I may even have thought, ‘It’s over! And I also get a baby to take home!’

The thing is, once it’s over I feel I have every right to never be in pain again. I’m far more indignant about any sort of medical procedure that might hurt than I would be if I hadn’t just given birth. Unfortunately, in my rush to get the babeling out before some horrible forceps did, I’d got a second degree tear.

My midwife was now a Ghanaian woman who we really liked (despite what follows). She was being supervised by a doctor who I remember as blond, English and white but babyfather insists was black and with a similar African accent to the midwife’s. (Babyfather was arguably more alert at the time.) The doctor looked at my tear and they had a quick debate about who was going to sew it up, during which I silently urged the midwife to let the doctor do it. My silent urging was ignored.

‘What about pain relief?’ I squeaked to the doctor before she left.

‘Oh, you’ll get a local anaesthetic,’ she said, ‘but I’d use the gas and air as well.’

The midwife got on with the local anaesthetic while I protested loudly. Having a needle stuck several times in an area that had just had a baby pushed through it and was effectively an open wound seemed downright sadistic.

‘Yes, it’s a very sensitive area,’ said the midwife while continuing to stab me.

I reached for the gas and air. It’s strange stuff, Entinox, which apparently works not by dulling the pain but making you think the pain doesn’t matter any more.

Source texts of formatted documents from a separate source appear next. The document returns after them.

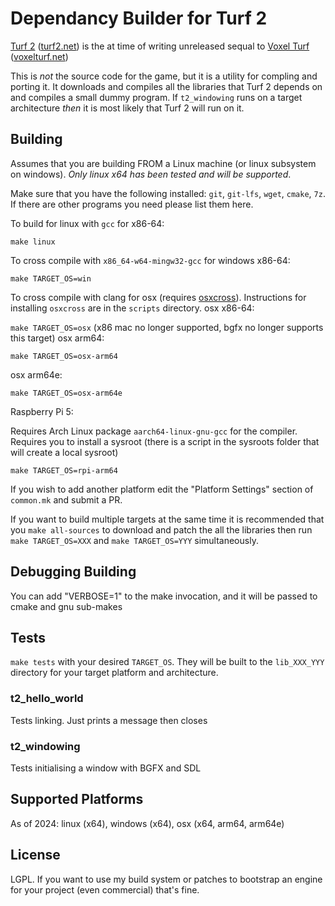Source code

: # Dependancy Builder for Turf 2
[Turf 2](https://store.steampowered.com/app/1067420/Turf2/) ([turf2.net](https://www.turf2.net)) is the at time of writing unreleased sequal to [Voxel Turf](https://store.steampowered.com/app/404530/Voxel_Turf/) ([voxelturf.net](https://www.voxelturf.net))

This is *not* the source code for the game, but it is a utility for compling and porting it. It downloads and compiles all the libraries that Turf 2 depends on and compiles a small dummy program. If `t2_windowing` runs on a target architecture *then* it is most likely that Turf 2 will run on it.


## Building
Assumes that you are building FROM a Linux machine (or linux subsystem on windows). *Only linux x64 has been tested and will be supported*.


Make sure that you have the following installed: `git`, `git-lfs`, `wget`, `cmake`, `7z`. If there are other programs you need please list them here.


To build for linux with `gcc` for x86-64:

`make linux`

To cross compile with `x86_64-w64-mingw32-gcc` for windows x86-64:

`make TARGET_OS=win`

To cross compile with clang for osx (requires [osxcross](https://github.com/tpoechtrager/osxcross)). Instructions for installing `osxcross` are in the `scripts` directory. 
osx x86-64:

`make TARGET_OS=osx`
(x86 mac no longer supported, bgfx no longer supports this target)
osx arm64:

`make TARGET_OS=osx-arm64`

osx arm64e:

`make TARGET_OS=osx-arm64e`

Raspberry Pi 5:

Requires Arch Linux package `aarch64-linux-gnu-gcc` for the compiler. Requires you to install a sysroot (there is a script in the sysroots folder that will create a local sysroot)

`make TARGET_OS=rpi-arm64`

If you wish to add another platform edit the "Platform Settings" section of `common.mk` and submit a PR.

If you want to build multiple targets at the same time it is recommended that you `make all-sources` to download and patch the all the libraries then run `make TARGET_OS=XXX` and `make TARGET_OS=YYY` simultaneously.


## Debugging Building
You can add "VERBOSE=1" to the make invocation, and it will be passed to cmake and gnu sub-makes

## Tests
`make tests` with your desired `TARGET_OS`. They will be built to the `lib_XXX_YYY` directory for your target platform and architecture.

### t2_hello_world
Tests linking. Just prints a message then closes

### t2_windowing
Tests initialising a window with BGFX and SDL



## Supported Platforms
As of 2024: linux (x64), windows (x64), osx (x64, arm64, arm64e)


## License
LGPL. If you want to use my build system or patches to bootstrap an engine for your project (even commercial) that's fine.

The local anaesthetic worked quickly so I could only feel the tugging of the stitches without it hurting, but the gas and air seemed like a good precautionary measure.

‘This is great stuff. You should try some,’ I said to babyfather, who was holding the babeling and not giving me the attention I deserved.

He looked disapproving.

‘Don’t you remember my friend from uni? Her partner got through two canisters while she was giving birth.’

I floated away on a little cloud. Then,

‘Ow,’ I mentioned. ‘I can sort of feel that a bit.’

The midwife continued.

I puffed away but it was getting sorer.

‘Are you nearly finished?’ I wondered loudly.

‘I’m on it,’ said the midwife mysteriously.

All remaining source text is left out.